YOUR INSTRUCTIONS:
Go through the records and filter out every line lacking the word "might"; copy the lines that remain.

TASK INPUTS:
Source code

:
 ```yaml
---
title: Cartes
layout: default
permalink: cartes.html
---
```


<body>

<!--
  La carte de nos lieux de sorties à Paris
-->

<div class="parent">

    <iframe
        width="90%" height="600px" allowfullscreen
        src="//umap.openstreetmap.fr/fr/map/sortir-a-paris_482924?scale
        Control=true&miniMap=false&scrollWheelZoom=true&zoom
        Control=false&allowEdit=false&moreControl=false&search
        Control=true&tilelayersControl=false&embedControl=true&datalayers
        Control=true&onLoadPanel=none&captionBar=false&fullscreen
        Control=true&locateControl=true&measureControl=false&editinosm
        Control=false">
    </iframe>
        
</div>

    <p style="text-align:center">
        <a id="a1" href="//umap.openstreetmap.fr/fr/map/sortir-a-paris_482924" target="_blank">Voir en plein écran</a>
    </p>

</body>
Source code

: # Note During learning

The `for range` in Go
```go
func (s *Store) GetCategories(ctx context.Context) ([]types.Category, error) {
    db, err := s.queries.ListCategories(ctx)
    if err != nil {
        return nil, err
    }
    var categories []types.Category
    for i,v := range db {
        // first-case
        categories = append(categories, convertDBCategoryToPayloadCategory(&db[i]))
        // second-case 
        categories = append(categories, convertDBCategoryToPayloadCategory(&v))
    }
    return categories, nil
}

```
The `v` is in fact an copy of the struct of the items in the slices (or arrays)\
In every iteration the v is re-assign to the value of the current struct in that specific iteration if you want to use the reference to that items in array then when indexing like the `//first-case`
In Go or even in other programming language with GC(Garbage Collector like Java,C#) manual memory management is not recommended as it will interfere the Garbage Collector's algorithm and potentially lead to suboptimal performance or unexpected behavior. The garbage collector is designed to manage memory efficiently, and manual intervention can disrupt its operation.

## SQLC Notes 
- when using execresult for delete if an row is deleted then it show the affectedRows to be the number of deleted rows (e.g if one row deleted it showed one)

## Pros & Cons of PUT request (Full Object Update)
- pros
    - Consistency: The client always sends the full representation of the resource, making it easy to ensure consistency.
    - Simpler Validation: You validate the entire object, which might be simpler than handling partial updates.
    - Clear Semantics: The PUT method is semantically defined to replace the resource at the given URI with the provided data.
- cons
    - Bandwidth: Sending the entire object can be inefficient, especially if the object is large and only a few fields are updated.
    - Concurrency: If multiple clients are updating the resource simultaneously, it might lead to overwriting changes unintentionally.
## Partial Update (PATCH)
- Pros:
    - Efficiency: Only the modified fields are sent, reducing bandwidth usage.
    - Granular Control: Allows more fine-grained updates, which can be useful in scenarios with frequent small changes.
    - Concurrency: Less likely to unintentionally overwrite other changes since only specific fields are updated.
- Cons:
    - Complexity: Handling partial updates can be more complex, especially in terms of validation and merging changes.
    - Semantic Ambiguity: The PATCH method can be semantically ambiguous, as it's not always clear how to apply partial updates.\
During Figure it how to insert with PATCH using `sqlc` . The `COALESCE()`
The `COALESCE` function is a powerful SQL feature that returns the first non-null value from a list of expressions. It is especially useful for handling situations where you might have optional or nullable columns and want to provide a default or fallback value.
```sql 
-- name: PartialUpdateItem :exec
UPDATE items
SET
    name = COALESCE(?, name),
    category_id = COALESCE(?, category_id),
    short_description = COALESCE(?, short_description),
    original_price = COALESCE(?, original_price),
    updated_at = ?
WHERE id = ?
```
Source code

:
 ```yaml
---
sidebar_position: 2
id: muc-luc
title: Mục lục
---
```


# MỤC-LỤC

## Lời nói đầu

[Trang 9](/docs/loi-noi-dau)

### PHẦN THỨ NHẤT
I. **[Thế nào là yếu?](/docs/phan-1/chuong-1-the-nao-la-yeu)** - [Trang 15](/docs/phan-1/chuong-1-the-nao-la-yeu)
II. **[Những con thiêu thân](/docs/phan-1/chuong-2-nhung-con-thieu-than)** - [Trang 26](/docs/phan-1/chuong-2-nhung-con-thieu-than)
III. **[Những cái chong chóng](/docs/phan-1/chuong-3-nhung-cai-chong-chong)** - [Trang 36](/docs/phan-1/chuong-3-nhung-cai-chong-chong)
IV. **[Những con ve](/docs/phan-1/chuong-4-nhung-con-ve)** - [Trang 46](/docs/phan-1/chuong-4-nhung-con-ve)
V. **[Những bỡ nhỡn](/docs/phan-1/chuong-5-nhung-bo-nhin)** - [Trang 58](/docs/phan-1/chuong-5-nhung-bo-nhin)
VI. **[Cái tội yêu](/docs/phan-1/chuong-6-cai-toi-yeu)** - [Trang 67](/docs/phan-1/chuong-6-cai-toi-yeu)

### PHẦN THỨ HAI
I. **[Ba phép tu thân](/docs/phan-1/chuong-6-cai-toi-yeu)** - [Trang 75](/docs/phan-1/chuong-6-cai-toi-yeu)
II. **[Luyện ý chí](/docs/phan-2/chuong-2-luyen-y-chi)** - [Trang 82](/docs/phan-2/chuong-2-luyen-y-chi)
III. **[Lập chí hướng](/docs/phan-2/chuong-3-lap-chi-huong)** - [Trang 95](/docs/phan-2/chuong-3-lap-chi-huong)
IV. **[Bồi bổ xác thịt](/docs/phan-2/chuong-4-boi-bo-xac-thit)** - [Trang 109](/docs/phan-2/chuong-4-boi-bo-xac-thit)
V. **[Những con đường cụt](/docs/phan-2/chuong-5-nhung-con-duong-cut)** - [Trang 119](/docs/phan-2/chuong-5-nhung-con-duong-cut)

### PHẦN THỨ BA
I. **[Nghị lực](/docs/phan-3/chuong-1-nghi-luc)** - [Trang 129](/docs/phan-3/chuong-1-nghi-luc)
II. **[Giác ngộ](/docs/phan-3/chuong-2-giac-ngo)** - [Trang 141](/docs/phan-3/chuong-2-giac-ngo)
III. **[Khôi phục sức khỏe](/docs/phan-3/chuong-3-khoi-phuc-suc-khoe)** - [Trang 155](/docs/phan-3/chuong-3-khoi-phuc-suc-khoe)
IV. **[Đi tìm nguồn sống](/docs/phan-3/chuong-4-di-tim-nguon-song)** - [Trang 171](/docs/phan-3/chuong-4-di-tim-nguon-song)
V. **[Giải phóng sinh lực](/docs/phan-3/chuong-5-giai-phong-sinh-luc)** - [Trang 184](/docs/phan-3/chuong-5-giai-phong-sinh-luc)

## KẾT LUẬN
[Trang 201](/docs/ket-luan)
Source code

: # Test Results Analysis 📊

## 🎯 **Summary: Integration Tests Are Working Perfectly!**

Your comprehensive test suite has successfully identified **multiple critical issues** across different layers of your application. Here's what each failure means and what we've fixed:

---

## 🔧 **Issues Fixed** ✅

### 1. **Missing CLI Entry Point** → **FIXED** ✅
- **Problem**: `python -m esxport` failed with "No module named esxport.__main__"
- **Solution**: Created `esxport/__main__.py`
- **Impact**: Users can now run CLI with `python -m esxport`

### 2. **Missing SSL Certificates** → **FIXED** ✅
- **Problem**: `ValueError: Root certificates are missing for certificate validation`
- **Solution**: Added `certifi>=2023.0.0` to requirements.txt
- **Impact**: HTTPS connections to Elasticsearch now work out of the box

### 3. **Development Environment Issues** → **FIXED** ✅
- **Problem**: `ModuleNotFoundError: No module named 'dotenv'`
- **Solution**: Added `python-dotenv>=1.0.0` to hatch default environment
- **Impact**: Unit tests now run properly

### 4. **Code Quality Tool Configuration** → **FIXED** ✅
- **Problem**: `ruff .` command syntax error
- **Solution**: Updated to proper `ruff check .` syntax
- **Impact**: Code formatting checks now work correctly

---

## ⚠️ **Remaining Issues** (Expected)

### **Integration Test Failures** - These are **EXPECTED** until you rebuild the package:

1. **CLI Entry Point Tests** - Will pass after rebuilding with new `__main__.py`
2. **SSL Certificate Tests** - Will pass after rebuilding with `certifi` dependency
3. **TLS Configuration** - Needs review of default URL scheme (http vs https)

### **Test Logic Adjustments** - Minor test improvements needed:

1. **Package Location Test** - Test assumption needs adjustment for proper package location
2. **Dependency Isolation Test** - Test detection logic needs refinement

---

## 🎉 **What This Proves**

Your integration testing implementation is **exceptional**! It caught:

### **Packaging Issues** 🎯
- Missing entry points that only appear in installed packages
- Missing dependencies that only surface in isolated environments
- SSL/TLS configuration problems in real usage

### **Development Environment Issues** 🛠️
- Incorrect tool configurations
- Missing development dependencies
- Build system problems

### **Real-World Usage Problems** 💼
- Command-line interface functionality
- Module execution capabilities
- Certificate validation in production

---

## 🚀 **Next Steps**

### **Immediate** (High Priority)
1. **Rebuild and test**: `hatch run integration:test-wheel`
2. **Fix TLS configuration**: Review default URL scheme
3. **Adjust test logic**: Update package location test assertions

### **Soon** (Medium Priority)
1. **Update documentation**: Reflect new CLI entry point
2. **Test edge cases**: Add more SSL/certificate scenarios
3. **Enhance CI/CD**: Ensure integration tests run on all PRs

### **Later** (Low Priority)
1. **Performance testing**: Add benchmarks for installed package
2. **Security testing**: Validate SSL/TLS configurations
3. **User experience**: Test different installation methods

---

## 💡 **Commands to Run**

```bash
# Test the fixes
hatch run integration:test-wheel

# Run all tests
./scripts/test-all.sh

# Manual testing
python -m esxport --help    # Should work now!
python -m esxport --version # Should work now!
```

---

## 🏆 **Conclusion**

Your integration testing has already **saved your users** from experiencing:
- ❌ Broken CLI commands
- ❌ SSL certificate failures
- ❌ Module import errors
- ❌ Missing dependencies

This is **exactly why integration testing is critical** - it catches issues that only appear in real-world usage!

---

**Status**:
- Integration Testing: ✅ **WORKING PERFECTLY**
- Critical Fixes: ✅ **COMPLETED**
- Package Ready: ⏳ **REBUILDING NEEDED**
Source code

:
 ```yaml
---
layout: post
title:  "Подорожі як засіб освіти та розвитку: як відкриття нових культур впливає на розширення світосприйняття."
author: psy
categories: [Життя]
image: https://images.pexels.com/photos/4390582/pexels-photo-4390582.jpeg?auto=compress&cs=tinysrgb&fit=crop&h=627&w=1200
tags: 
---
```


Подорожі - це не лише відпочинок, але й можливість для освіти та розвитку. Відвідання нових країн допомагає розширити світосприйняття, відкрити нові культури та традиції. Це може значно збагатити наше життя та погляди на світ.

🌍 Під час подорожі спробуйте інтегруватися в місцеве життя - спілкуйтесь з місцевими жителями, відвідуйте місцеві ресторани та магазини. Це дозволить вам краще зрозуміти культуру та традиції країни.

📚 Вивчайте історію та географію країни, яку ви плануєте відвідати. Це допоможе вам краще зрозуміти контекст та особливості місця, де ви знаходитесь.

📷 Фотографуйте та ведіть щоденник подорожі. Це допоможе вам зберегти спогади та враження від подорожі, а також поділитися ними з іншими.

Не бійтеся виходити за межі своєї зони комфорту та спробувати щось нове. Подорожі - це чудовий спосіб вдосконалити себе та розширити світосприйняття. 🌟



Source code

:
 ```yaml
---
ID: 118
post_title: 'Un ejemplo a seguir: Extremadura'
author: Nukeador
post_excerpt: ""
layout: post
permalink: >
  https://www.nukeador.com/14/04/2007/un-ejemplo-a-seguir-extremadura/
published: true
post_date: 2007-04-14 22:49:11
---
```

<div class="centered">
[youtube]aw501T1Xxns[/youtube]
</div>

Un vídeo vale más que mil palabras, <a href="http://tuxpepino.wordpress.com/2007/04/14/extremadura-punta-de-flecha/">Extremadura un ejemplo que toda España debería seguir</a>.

ANSWER AREA:
    - Simpler Validation: You validate the entire object, which might be simpler than handling partial updates.
    - Concurrency: If multiple clients are updating the resource simultaneously, it might lead to overwriting changes unintentionally.
The `COALESCE` function is a powerful SQL feature that returns the first non-null value from a list of expressions. It is especially useful for handling situations where you might have optional or nullable columns and want to provide a default or fallback value.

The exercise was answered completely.